A friend said to Sophocles, “_How do you feel about love, Sophocles? Are you still fit for an amorous encounter?_” “_Don’t mention it, man; I have just given it the slip—and very glad too—feeling as if I had escaped from bondage to a ferocious madman._” To be sure Sophocles was a poet and had the poetical temperament, and it would argue a strange ignorance of human nature to make any inferences concerning his character from the Olympian serenity of his art. But listen to this anecdote about an ordinary young man. _Leontios the son of Aglaion was coming up from the Piraeus in the shadow of the North Wall, on the outside, when he caught sight of some corpses lying at the feet of the public executioner.
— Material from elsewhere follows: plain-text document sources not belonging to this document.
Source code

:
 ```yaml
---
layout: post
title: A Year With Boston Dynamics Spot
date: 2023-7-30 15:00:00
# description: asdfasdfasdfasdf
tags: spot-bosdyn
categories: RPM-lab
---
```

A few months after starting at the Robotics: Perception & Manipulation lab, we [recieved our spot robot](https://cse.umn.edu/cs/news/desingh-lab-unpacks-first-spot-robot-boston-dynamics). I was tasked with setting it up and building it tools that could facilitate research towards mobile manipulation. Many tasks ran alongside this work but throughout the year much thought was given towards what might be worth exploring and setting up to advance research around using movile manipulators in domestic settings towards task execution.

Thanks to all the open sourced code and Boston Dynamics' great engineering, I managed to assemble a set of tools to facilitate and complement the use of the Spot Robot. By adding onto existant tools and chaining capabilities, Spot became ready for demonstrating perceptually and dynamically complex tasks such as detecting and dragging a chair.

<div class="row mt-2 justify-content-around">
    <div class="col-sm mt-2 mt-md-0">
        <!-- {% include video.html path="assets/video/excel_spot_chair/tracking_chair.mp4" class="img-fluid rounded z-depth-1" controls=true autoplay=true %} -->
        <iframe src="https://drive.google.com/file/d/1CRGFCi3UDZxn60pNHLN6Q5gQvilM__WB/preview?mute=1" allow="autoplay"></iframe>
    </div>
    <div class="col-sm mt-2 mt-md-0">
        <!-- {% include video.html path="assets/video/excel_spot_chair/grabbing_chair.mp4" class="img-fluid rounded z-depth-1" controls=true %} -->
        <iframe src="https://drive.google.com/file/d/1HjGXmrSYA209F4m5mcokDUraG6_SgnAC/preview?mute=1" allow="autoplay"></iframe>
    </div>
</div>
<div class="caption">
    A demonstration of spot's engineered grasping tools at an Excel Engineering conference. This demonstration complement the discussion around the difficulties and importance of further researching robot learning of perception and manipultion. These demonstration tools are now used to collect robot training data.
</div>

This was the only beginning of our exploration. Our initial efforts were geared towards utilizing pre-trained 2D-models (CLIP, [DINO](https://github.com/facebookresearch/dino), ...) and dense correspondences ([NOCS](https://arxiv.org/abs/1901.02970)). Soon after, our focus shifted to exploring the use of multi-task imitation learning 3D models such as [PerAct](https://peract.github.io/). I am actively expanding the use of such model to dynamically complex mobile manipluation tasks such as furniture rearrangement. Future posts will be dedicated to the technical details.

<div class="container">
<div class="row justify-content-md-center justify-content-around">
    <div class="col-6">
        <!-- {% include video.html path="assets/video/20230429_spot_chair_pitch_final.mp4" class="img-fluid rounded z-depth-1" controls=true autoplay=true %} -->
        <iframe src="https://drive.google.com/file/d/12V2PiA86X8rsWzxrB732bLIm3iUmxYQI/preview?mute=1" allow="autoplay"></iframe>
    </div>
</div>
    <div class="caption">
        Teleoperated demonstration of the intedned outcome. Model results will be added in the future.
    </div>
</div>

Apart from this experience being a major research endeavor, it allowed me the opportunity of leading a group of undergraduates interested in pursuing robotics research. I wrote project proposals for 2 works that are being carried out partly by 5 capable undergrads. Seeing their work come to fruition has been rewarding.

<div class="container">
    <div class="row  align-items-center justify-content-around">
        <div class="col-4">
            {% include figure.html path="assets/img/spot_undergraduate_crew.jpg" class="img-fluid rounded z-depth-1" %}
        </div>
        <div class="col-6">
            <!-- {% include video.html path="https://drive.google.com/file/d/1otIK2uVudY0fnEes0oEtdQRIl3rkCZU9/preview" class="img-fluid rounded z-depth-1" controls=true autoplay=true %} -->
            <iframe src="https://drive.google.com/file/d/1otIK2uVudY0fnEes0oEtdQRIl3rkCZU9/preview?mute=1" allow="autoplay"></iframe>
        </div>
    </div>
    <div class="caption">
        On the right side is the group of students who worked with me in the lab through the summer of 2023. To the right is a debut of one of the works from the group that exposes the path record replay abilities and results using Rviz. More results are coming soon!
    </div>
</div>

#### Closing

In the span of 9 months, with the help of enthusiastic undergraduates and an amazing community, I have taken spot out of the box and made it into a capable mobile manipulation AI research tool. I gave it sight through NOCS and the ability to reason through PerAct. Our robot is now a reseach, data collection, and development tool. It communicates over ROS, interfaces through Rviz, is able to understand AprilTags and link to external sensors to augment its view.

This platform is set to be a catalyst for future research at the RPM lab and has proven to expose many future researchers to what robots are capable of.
He wanted to get a look at them, but at the same time he was disgusted with himself and tried to put himself off the thing. For a time he fought it out and veiled his eyes. His desire, however, getting the mastery of him, he literally pulled apart his eyelids and, running up to the dead bodies, said, “There you are, confound you; glut yourselves on the lovely sight!”_

Both anecdotes are in Plato, and may serve as a warning when we are tempted to think him too hard on the emotional elements of the soul. He knew the danger, because he felt it himself, because he understood the Greek temperament—better, for instance, than Aristotle did. Undoubtedly there is an ascetic strain in Plato, as there is in every moralist who has done the world any good. But Greek asceticism is an attuning of the instrument, not a mortification of the flesh. It is just the training or discipline that is as necessary for eminence in art or in athletics as for eminence in virtue. The Greek words—askêsis, aretê—level these distinctions.